Exercise objective:
Establish how many lines in the records below include the word "MVVM"; respond with that number only.
**** Provided records ****
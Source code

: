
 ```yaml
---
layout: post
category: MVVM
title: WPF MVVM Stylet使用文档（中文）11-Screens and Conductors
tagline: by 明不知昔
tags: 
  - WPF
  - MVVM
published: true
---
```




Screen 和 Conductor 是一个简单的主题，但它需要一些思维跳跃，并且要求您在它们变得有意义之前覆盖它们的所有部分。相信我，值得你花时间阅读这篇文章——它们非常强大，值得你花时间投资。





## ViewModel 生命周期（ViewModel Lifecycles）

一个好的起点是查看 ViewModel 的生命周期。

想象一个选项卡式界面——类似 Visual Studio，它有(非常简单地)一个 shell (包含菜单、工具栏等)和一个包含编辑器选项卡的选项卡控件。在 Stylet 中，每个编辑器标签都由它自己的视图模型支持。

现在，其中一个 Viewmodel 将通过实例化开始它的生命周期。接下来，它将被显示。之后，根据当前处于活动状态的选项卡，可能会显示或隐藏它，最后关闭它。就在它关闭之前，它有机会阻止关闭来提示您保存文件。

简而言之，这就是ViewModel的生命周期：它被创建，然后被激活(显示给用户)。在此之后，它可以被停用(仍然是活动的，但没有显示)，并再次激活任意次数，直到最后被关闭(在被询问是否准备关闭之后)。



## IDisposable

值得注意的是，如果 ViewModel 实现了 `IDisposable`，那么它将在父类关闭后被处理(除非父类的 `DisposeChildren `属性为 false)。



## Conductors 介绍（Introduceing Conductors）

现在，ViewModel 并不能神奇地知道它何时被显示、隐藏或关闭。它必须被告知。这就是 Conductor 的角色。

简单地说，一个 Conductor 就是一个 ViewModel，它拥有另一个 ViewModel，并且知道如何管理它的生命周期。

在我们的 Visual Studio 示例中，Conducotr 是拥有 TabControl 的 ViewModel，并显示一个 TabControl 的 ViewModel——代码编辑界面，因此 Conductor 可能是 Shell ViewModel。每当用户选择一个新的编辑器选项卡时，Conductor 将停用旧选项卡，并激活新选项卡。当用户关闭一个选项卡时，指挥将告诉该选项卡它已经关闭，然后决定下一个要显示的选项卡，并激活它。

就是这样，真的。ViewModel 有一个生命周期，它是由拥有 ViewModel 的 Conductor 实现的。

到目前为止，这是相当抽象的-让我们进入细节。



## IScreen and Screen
****
Exercise result:
3